Nonostante i progressi rivendicati dal governo Meloni, la situazione degli insegnanti italiani continua a sollevare dibattiti. I dati più recenti, risalenti al 2019, mostrano una retribuzione lorda media di circa 31.950 euro, nettamente inferiore alla media OCSE di 42.300 euro e molto distante dai 47.000 euro percepiti dai docenti tedeschi. Paesi come Francia e Spagna si collocano comunque sopra l’Italia, con stipendi medi rispettivamente di 37.000 e 33.000 euro. In pratica, un insegnante italiano guadagna mediamente poco più di 2.000 euro lordi al mese.
La questione del rinnovo del contratto per il triennio 2022-2024 rimane centrale. Il governo ha proposto un aumento medio di circa 137 euro lordi al mese, pari a un incremento del 5,78% della retribuzione attuale. Tuttavia, sindacati e mondo scolastico hanno giudicato questa cifra insufficiente, soprattutto alla luce di un’inflazione che ha raggiunto il 17,3%. L’offerta del governo non riesce a compensare il calo del potere d’acquisto subito dai docenti negli ultimi anni, e la trattativa si preannuncia complessa, con le parti sociali in stato di agitazione.

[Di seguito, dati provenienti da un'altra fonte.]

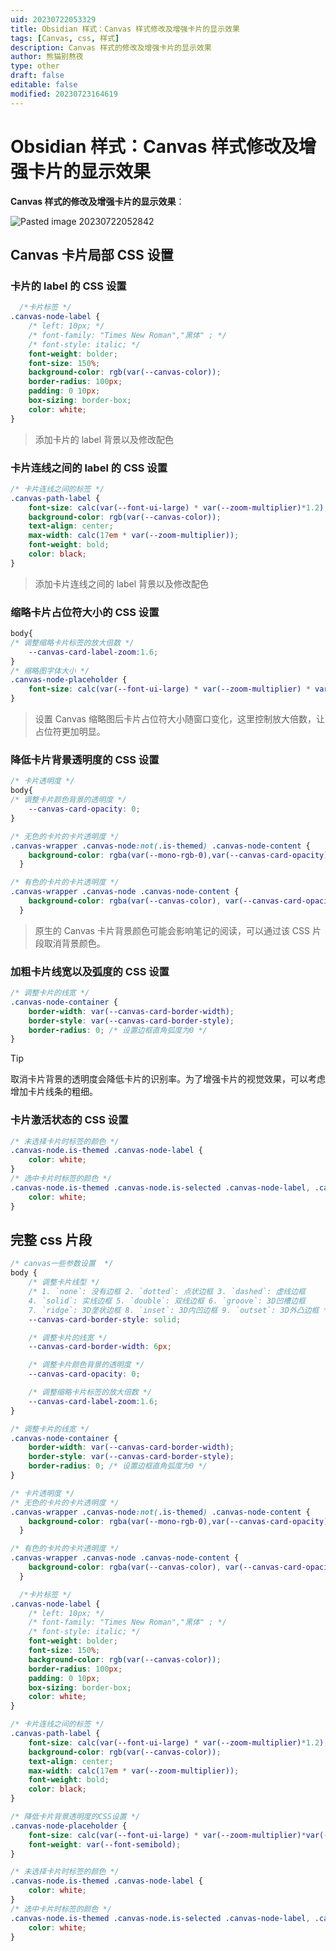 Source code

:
 ```yaml
---
uid: 20230722053329
title: Obsidian 样式：Canvas 样式修改及增强卡片的显示效果
tags: [Canvas, css, 样式]
description: Canvas 样式的修改及增强卡片的显示效果
author: 熊猫别熬夜
type: other
draft: false
editable: false
modified: 20230723164619
---
```


# Obsidian 样式：Canvas 样式修改及增强卡片的显示效果

**Canvas 样式的修改及增强卡片的显示效果**：

![Pasted image 20230722052842](https://cdn.pkmer.cn/images/Pasted%20image%2020230722052842.png!pkmer)

## Canvas 卡片局部 CSS 设置

### 卡片的 label 的 CSS 设置

```css
  /*卡片标签 */
.canvas-node-label {
    /* left: 10px; */
    /* font-family: "Times New Roman","黑体" ; */
    /* font-style: italic; */
    font-weight: bolder;
    font-size: 150%;
    background-color: rgb(var(--canvas-color));
    border-radius: 100px;
    padding: 0 10px;
    box-sizing: border-box;
    color: white;
}
```

> 添加卡片的 label 背景以及修改配色

### 卡片连线之间的 label 的 CSS 设置

```css
/* 卡片连线之间的标签 */
.canvas-path-label {
    font-size: calc(var(--font-ui-large) * var(--zoom-multiplier)*1.2);
    background-color: rgb(var(--canvas-color));
    text-align: center;
    max-width: calc(17em * var(--zoom-multiplier));
    font-weight: bold;
    color: black;
}
```

> 添加卡片连线之间的 label 背景以及修改配色

### 缩略卡片占位符大小的 CSS 设置

```css
body{
/* 调整缩略卡片标签的放大倍数 */
    --canvas-card-label-zoom:1.6;
}
/* 缩略图字体大小 */
.canvas-node-placeholder {
    font-size: calc(var(--font-ui-large) * var(--zoom-multiplier) * var(--canvas-card-label-zoom));
}
```

> 设置 Canvas 缩略图后卡片占位符大小随窗口变化，这里控制放大倍数，让占位符更加明显。

### 降低卡片背景透明度的 CSS 设置

```css
/* 卡片透明度 */
body{
/* 调整卡片颜色背景的透明度 */
    --canvas-card-opacity: 0;
}

/* 无色的卡片的卡片透明度 */
.canvas-wrapper .canvas-node:not(.is-themed) .canvas-node-content {
    background-color: rgba(var(--mono-rgb-0),var(--canvas-card-opacity));
  }

/* 有色的卡片的卡片透明度 */
.canvas-wrapper .canvas-node .canvas-node-content {
    background-color: rgba(var(--canvas-color), var(--canvas-card-opacity));
  }
```

> 原生的 Canvas 卡片背景颜色可能会影响笔记的阅读，可以通过该 CSS 片段取消背景颜色。

### 加粗卡片线宽以及弧度的 CSS 设置

```css
/* 调整卡片的线宽 */
.canvas-node-container {
    border-width: var(--canvas-card-border-width);
    border-style: var(--canvas-card-border-style);
    border-radius: 0; /* 设置边框直角弧度为0 */
}
```

> [!tip]
> 取消卡片背景的透明度会降低卡片的识别率。为了增强卡片的视觉效果，可以考虑增加卡片线条的粗细。

### 卡片激活状态的 CSS 设置

```css
/* 未选择卡片时标签的颜色 */
.canvas-node.is-themed .canvas-node-label {
    color: white;
}
/* 选中卡片时标签的颜色 */
.canvas-node.is-themed .canvas-node.is-selected .canvas-node-label, .canvas-node.is-focused .canvas-node-label {
    color: white;
}
```

## 完整 css 片段

```css
/* canvas一些参数设置  */
body {
    /* 调整卡片线型 */
    /* 1. `none`: 没有边框 2. `dotted`: 点状边框 3. `dashed`: 虚线边框
    4. `solid`: 实线边框 5. `double`: 双线边框 6. `groove`: 3D凹槽边框
    7. `ridge`: 3D垄状边框 8. `inset`: 3D内凹边框 9. `outset`: 3D外凸边框 */
    --canvas-card-border-style: solid;

    /* 调整卡片的线宽 */
    --canvas-card-border-width: 6px;

    /* 调整卡片颜色背景的透明度 */
    --canvas-card-opacity: 0;

    /* 调整缩略卡片标签的放大倍数 */
    --canvas-card-label-zoom:1.6;
}

/* 调整卡片的线宽 */
.canvas-node-container {
    border-width: var(--canvas-card-border-width);
    border-style: var(--canvas-card-border-style);
    border-radius: 0; /* 设置边框直角弧度为0 */
}

/* 卡片透明度 */
/* 无色的卡片的卡片透明度 */
.canvas-wrapper .canvas-node:not(.is-themed) .canvas-node-content {
    background-color: rgba(var(--mono-rgb-0),var(--canvas-card-opacity));
  }

/* 有色的卡片的卡片透明度 */
.canvas-wrapper .canvas-node .canvas-node-content {
    background-color: rgba(var(--canvas-color), var(--canvas-card-opacity));
  }

  /*卡片标签 */
.canvas-node-label {
    /* left: 10px; */
    /* font-family: "Times New Roman","黑体" ; */
    /* font-style: italic; */
    font-weight: bolder;
    font-size: 150%;
    background-color: rgb(var(--canvas-color));
    border-radius: 100px;
    padding: 0 10px;
    box-sizing: border-box;
    color: white;
}

/* 卡片连线之间的标签 */
.canvas-path-label {
    font-size: calc(var(--font-ui-large) * var(--zoom-multiplier)*1.2);
    background-color: rgb(var(--canvas-color));
    text-align: center;
    max-width: calc(17em * var(--zoom-multiplier));
    font-weight: bold;
    color: black;
}

/* 降低卡片背景透明度的CSS设置 */
.canvas-node-placeholder {
    font-size: calc(var(--font-ui-large) * var(--zoom-multiplier)*var(--canvas-card-label-zoom));
    font-weight: var(--font-semibold);
}

/* 未选择卡片时标签的颜色 */
.canvas-node.is-themed .canvas-node-label {
    color: white;
}
/* 选中卡片时标签的颜色 */
.canvas-node.is-themed .canvas-node.is-selected .canvas-node-label, .canvas-node.is-focused .canvas-node-label {
    color: white;
}
```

Giuseppe Valditara ha ribadito l’impegno del governo Meloni nel valorizzare la professione docente, attraverso investimenti concreti e una politica di aumenti salariali. Tuttavia, il divario tra gli stipendi italiani e la media europea rimane significativo, e le aspettative di una crescita reale del potere d’acquisto per gli insegnanti sembrano ancora lontane dall’essere soddisfatte.